但卡波特并非毫无损伤地渡过了这一难关。他为此失去的东西、不得不放弃的东西绝非少数。天衣无缝的纯粹、文章自由自在的飞跃、能够安然度过深重黑暗的自然免疫力——这些东西再也不曾重回他的手中。借用他自己的话,那就是他已经不再是“能自然而然写作的年轻人”了。而且,《蒂凡尼的早餐》取得成功之后,接踵而至的是同样,或者说是更严峻的苦痛绵绵不绝的日子。他这样写道:

有一天,我开始写小说。我完全不知道,自己的一生将被一位高贵却无情的主人用锁链囚禁。上帝在赐予你才能的同时,也给了你鞭子。鞭子是用来狠狠地抽打自己的……现在,我独自待在黑暗的疯狂之中。孤单一人,手里握着一把卡片……当然,这里也放着上帝赐予的鞭子。

所谓的鞭打自己(self-flagellation),毋庸赘言是为了追求体验耶稣基督所感受到的苦难而进行的宗教性自伤行为。卡波特的苦痛是从灵(精神的)与肉(物质的)的夹缝中产生出来的,这一点大概无有异议。卡波特故事中的主人公们也生活在这样的夹缝里。他们中的很多人希望生活在纯洁之中,但是在纯洁丧失之时(或多或少,有一天终会丧失),无论在哪里,他们的居处都会变成彻底的囚笼。于是,残留下来的只有婉曲的自伤。

《花房》的主人公奥蒂利经历苦难之后,再次获得了纯洁,但这终究是个例外。只有在海地贫困的深山中,才能实现此种爱的童话。《钻石吉他》中的希菲利被纯洁的象征——迪克•菲欧利用和背叛,回到了永远的幽闭之中,记忆残酷地将他的心劈裂。《圣诞节回忆》中的少年主人公,将使美好与纯洁具象化的东西通通埋葬到泥土之下,此后等待着他的,只有欠缺温润色彩的冷酷的成人世界。

《蒂凡尼的早餐》中,郝莉•戈莱特利最终迎来了什么样的结局,在书中并未写明。但无论她身处何等境况之中,我们都很难相信她能从对“心里发毛”与幽闭的恐惧中完全逃脱出来。主人公“我”想再见郝莉一面,但又并不积极,便是害怕看到她失去“纯洁”这一羽翼后的模样,而且恐怕他已经有了此种预感。他希望将郝莉作为童话故事的一部分,永远地留在脑海里。这对他是一种拯救。

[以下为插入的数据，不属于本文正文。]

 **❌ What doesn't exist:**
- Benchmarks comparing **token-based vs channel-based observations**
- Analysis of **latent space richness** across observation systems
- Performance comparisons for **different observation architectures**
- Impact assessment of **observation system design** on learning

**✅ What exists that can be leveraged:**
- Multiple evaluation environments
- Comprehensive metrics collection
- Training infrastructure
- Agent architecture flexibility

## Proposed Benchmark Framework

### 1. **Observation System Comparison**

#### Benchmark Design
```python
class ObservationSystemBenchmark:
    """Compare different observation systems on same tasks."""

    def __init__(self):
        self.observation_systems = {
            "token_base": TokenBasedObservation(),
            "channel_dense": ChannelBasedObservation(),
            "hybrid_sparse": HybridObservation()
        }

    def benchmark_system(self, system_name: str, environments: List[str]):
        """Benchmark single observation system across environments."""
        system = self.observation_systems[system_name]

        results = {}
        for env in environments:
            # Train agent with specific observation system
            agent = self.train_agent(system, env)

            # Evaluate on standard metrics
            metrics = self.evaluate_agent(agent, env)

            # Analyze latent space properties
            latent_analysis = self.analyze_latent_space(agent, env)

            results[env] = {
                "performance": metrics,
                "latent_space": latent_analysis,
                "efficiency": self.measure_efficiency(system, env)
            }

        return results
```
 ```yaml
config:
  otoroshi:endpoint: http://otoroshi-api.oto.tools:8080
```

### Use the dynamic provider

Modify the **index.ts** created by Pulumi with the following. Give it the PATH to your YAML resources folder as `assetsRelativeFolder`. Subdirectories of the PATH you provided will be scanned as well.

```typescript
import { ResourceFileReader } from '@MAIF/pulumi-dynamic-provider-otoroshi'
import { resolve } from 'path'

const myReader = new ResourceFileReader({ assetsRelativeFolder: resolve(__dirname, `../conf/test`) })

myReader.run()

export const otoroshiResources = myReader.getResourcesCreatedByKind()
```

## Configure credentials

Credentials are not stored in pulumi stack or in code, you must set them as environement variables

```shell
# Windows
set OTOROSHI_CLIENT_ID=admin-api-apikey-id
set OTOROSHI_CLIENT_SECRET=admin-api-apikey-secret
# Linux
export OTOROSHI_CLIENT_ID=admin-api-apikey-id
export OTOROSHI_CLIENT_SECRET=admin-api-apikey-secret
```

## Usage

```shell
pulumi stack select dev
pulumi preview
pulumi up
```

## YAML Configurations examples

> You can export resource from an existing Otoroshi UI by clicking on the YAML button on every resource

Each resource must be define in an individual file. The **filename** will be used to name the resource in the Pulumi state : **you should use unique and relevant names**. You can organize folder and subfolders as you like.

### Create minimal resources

尽管卡波特掌握了新的文体,可是接下去,他却无法寻找到适合这种文体的题材。卡波特是天赋优异的故事讲述者,但他并不具备随时随处自由地创造故事的能力。他所擅长的,是根据自己的直接体验来生动地完成故事。但是一旦题材用尽,那么无论他掌握了多么优秀的文体,也无法再写小说。而且他所处的新环境,并不能如他所愿源源不断地提供素材,以催生新的小说。恐怕是生平头一回,卡波特为写作感到痛苦。他的置身之处尽管繁华,却慢慢地变成了囚笼般闭塞的所在。

也许是为了从创作的痛苦中逃脱出来,他一度离开了虚构的世界。他在报纸上看到一则关于堪萨斯州一家人被杀害事件的报道,突然产生了激情,开始对事件进行彻底的调查。经过长达六年的调查取材,他完成了《冷血》这一杰出的非虚构作品。作家发现了新的故事素材:在宁静的乡村小镇,被无端残杀的一家四口;命中注定要杀害他们的两名不安定的外来者。在这种宿命的纠缠之中,包含着卡波特想要描写的故事,那是被压碎在对救赎的希望与难以逃避的绝望之间的人们的身影。卡波特把自己的身体和灵魂完全浸泡在那种紧迫的状况中,这超越了取材的领域,成为更加个人化、更加人性化的行为。事实一度支离破碎,通过杜鲁门•卡波特这部缜密的滤器而再度成形。卡波特将这部作品称为“纪实小说”,他所掌握的“第二期”的新文体,成为写作此书极为有效的武器。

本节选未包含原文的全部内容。